Exercise directions: Each line from the one containing "rewrite of the GNU coreutils" through the end of the entries below should be transcribed exactly, and no other line.

** Records supplied follows **

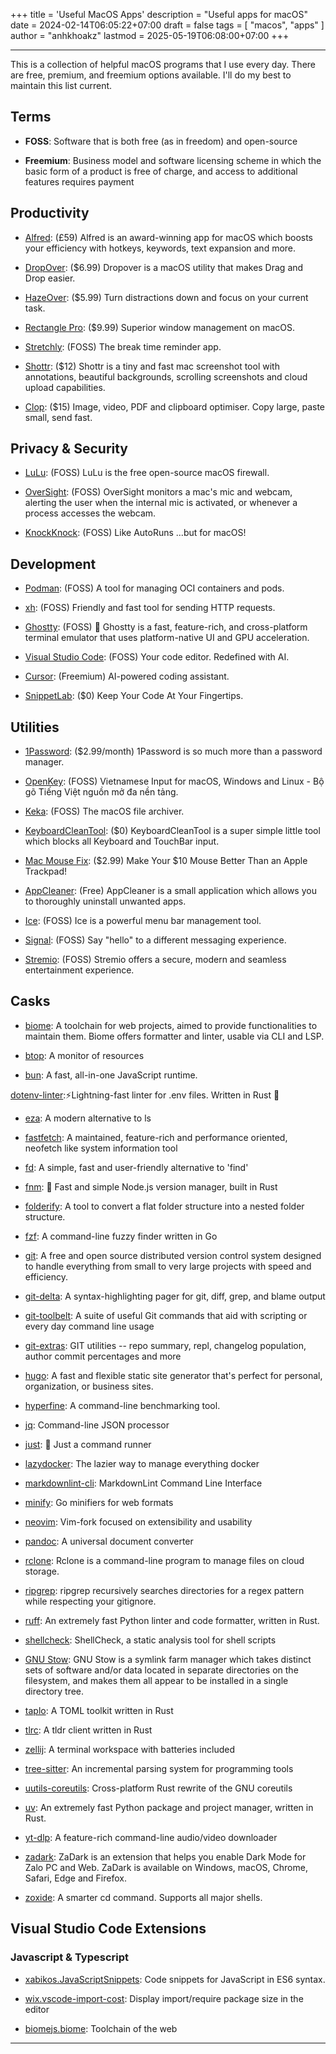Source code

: +++
title = 'Useful MacOS Apps'
description = "Useful apps for macOS"
date = 2024-02-14T06:05:22+07:00
draft = false
tags = [ "macos", "apps" ]
author = "anhkhoakz"
lastmod = 2025-05-19T06:08:00+07:00
+++

---

This is a collection of helpful macOS programs that I use every day. There are
free, premium, and freemium options available. I'll do my best to maintain this
list current.

## Terms

- **FOSS**: Software that is both free (as in freedom) and open-source

- **Freemium**: Business model and software licensing scheme in which the basic
form of a product is free of charge, and access to additional features requires
payment

## Productivity

- [Alfred](https://www.alfredapp.com/): (£59) Alfred is an award-winning app for
macOS which boosts your efficiency with hotkeys, keywords, text expansion and
more.

- [DropOver](https://dropoverapp.com/): ($6.99) Dropover is a macOS utility that
makes Drag and Drop easier.

- [HazeOver](https://hazeover.com/): ($5.99) Turn distractions down and focus on
your current task.

- [Rectangle Pro](https://rectangleapp.com/pro): ($9.99) Superior window
management on macOS.

- [Stretchly](https://github.com/hovancik/stretchly): (FOSS) The break time
reminder app.

- [Shottr](https://shottr.cc/): ($12) Shottr is a tiny and fast mac screenshot
tool with annotations, beautiful backgrounds, scrolling screenshots and cloud
upload capabilities.

- [Clop](https://lowtechguys.com/clop/): ($15) Image, video, PDF and clipboard
optimiser. Copy large, paste small, send fast.

## Privacy & Security

- [LuLu](https://github.com/objective-see/LuLu): (FOSS) LuLu is the free
open-source macOS firewall.

- [OverSight](https://github.com/objective-see/OverSight): (FOSS) OverSight
monitors a mac's mic and webcam, alerting the user when the internal mic is
activated, or whenever a process accesses the webcam.

- [KnockKnock](https://github.com/objective-see/KnockKnock): (FOSS) Like
AutoRuns ...but for macOS!

## Development

- [Podman](https://github.com/containers/podman): (FOSS) A tool for managing OCI containers and
pods.

- [xh](https://github.com/ducaale/xh): (FOSS) Friendly and fast tool for sending
HTTP requests.

- [Ghostty](https://github.com/ghostty-org/ghostty): (FOSS) 👻 Ghostty is a fast,
feature-rich, and cross-platform terminal emulator that uses platform-native UI
and GPU acceleration.

- [Visual Studio Code](https://code.visualstudio.com/): (FOSS) Your code editor.
Redefined with AI.

- [Cursor](https://www.cursor.com/): (Freemium) AI-powered coding assistant.

- [SnippetLab](https://www.renfei.org/snippets-lab/): ($0) Keep Your Code At
Your Fingertips.

## Utilities

- [1Password](https://1password.com/): ($2.99/month) 1Password is so much more
than a password manager.

- [OpenKey](https://github.com/tuyenvm/OpenKey): (FOSS) Vietnamese Input for
macOS, Windows and Linux - Bộ gõ Tiếng Việt nguồn mở đa nền tảng.

- [Keka](https://github.com/aonez/Keka): (FOSS) The macOS file archiver.

- [KeyboardCleanTool](https://folivora.ai/keyboardcleantool): ($0)
KeyboardCleanTool is a super simple little tool which blocks all Keyboard and
TouchBar input.

- [Mac Mouse Fix](https://macmousefix.com/): ($2.99) Make Your $10 Mouse Better
Than an Apple Trackpad!

- [AppCleaner](https://freemacsoft.net/appcleaner/): (Free) AppCleaner is a
small application which allows you to thoroughly uninstall unwanted apps.

- [Ice](https://github.com/jordanbaird/Ice): (FOSS) Ice is a powerful menu bar
management tool.

- [Signal](https://signal.org/): (FOSS) Say "hello" to a different messaging
experience.

- [Stremio](https://www.stremio.com/): (FOSS) Stremio offers a secure, modern
and seamless entertainment experience.

## Casks

- [biome](https://github.com/biomejs/biome): A toolchain for web projects, aimed
to provide functionalities to maintain them. Biome offers formatter and linter,
usable via CLI and LSP.

- [btop](https://github.com/aristocratos/btop): A monitor of resources

- [bun](https://bun.sh/): A fast, all-in-one JavaScript runtime.

[dotenv-linter](https://github.com/dotenv-linter/dotenv-linter):⚡️Lightning-fast
linter for .env files. Written in Rust 🦀

- [eza](https://github.com/eza-community/eza): A modern alternative to ls

- [fastfetch](https://github.com/fastfetch-cli/fastfetch): A maintained,
feature-rich and performance oriented, neofetch like system information tool

- [fd](https://github.com/sharkdp/fd): A simple, fast and user-friendly
alternative to 'find'

- [fnm](https://github.com/Schniz/fnm): 🚀 Fast and simple Node.js version
manager, built in Rust

- [folderify](https://github.com/lindenlab/folderify): A tool to convert a flat
folder structure into a nested folder structure.

- [fzf](https://github.com/junegunn/fzf): A command-line fuzzy finder written in
Go

- [git](https://git-scm.com/): A free and open source distributed version
control system designed to handle everything from small to very large projects
with speed and efficiency.

- [git-delta](https://github.com/dandavison/delta): A syntax-highlighting pager for git, diff, grep, and blame output

- [git-toolbelt](https://github.com/nvie/git-toolbelt/tree/main): A suite of
useful Git commands that aid with scripting or every day command line usage

- [git-extras](https://github.com/tj/git-extras): GIT utilities -- repo summary,
repl, changelog population, author commit percentages and more

- [hugo](https://gohugo.io/): A fast and flexible static site generator that's
perfect for personal, organization, or business sites.

- [hyperfine](https://github.com/sharkdp/hyperfine): A command-line benchmarking
tool.

- [jq](https://github.com/jqlang/jq): Command-line JSON processor

- [just](https://github.com/casey/just): 🤖 Just a command runner

- [lazydocker](https://github.com/jesseduffield/lazydocker): The lazier way to
manage everything docker

- [markdownlint-cli](https://github.com/igorshubovych/markdownlint-cli):
MarkdownLint Command Line Interface

- [minify](https://github.com/tdewolff/minify): Go minifiers for web formats

- [neovim](https://neovim.io/): Vim-fork focused on extensibility and usability

- [pandoc](https://pandoc.org/): A universal document converter

- [rclone](https://rclone.org/): Rclone is a command-line program to manage
files on cloud storage.

- [ripgrep](https://github.com/BurntSushi/ripgrep): ripgrep recursively searches
directories for a regex pattern while respecting your gitignore.

- [ruff](https://github.com/astral-sh/ruff): An extremely fast Python linter and
code formatter, written in Rust.

- [shellcheck](https://github.com/koalaman/shellcheck): ShellCheck, a static
analysis tool for shell scripts

- [GNU Stow](https://www.gnu.org/software/stow/): GNU Stow is a symlink farm
manager which takes distinct sets of software and/or data located in separate
directories on the filesystem, and makes them all appear to be installed in a
single directory tree.

- [taplo](https://github.com/tamasfe/taplo): A TOML toolkit written in Rust

- [tlrc](https://github.com/tldr-pages/tlrc): A tldr client written in Rust

- [zellij](https://github.com/zellij-org/zellij/): A terminal workspace with
batteries included

- [tree-sitter](https://github.com/tree-sitter/tree-sitter): An incremental
parsing system for programming tools

- [uutils-coreutils](https://github.com/uutils/coreutils): Cross-platform Rust
rewrite of the GNU coreutils

- [uv](https://github.com/astral-sh/uv): An extremely fast Python package and
project manager, written in Rust.

- [yt-dlp](https://github.com/yt-dlp/yt-dlp): A feature-rich command-line
audio/video downloader

- [zadark](https://github.com/quaric/zadark): ZaDark is an extension that helps
you enable Dark Mode for Zalo PC and Web. ZaDark is available on Windows, macOS,
Chrome, Safari, Edge and Firefox.

- [zoxide](https://github.com/ajeetdsouza/zoxide): A smarter cd command.
Supports all major shells.

## Visual Studio Code Extensions

### Javascript & Typescript

- [xabikos.JavaScriptSnippets](https://marketplace.visualstudio.com/items/?itemName=xabikos.JavaScriptSnippets):
Code snippets for JavaScript in ES6 syntax.

- [wix.vscode-import-cost](https://marketplace.visualstudio.com/items/?itemName=wix.vscode-import-cost):
Display import/require package size in the editor

- [biomejs.biome](https://marketplace.visualstudio.com/items/?itemName=biomejs.biome):
Toolchain of the web

---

** End of Records supplied **

Final answer:
rewrite of the GNU coreutils

- [uv](https://github.com/astral-sh/uv): An extremely fast Python package and
project manager, written in Rust.

- [yt-dlp](https://github.com/yt-dlp/yt-dlp): A feature-rich command-line
audio/video downloader

- [zadark](https://github.com/quaric/zadark): ZaDark is an extension that helps
you enable Dark Mode for Zalo PC and Web. ZaDark is available on Windows, macOS,
Chrome, Safari, Edge and Firefox.

- [zoxide](https://github.com/ajeetdsouza/zoxide): A smarter cd command.
Supports all major shells.

## Visual Studio Code Extensions

### Javascript & Typescript

- [xabikos.JavaScriptSnippets](https://marketplace.visualstudio.com/items/?itemName=xabikos.JavaScriptSnippets):
Code snippets for JavaScript in ES6 syntax.

- [wix.vscode-import-cost](https://marketplace.visualstudio.com/items/?itemName=wix.vscode-import-cost):
Display import/require package size in the editor

- [biomejs.biome](https://marketplace.visualstudio.com/items/?itemName=biomejs.biome):
Toolchain of the web

---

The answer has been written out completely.